#### EXERCISE DIRECTIONS
Go through the entries below, tally each line with the string "curl", and give the final number by itself.

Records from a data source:
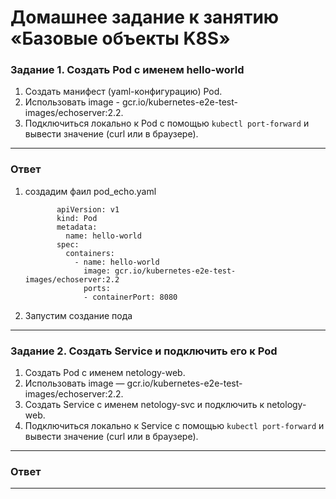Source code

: # Домашнее задание к занятию «Базовые объекты K8S»


### Задание 1. Создать Pod с именем hello-world

1. Создать манифест (yaml-конфигурацию) Pod.
2. Использовать image - gcr.io/kubernetes-e2e-test-images/echoserver:2.2.
3. Подключиться локально к Pod с помощью `kubectl port-forward` и вывести значение (curl или в браузере).

------

### Ответ
1. создадим фаил pod_echo.yaml

              apiVersion: v1
              kind: Pod
              metadata:
                name: hello-world
              spec:
                containers:
                  - name: hello-world
                    image: gcr.io/kubernetes-e2e-test-images/echoserver:2.2
                    ports:
                    - containerPort: 8080

2. Запустим создание пода 

------

### Задание 2. Создать Service и подключить его к Pod

1. Создать Pod с именем netology-web.
2. Использовать image — gcr.io/kubernetes-e2e-test-images/echoserver:2.2.
3. Создать Service с именем netology-svc и подключить к netology-web.
4. Подключиться локально к Service с помощью `kubectl port-forward` и вывести значение (curl или в браузере).

------

### Ответ

------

#### RESULT BELOW
2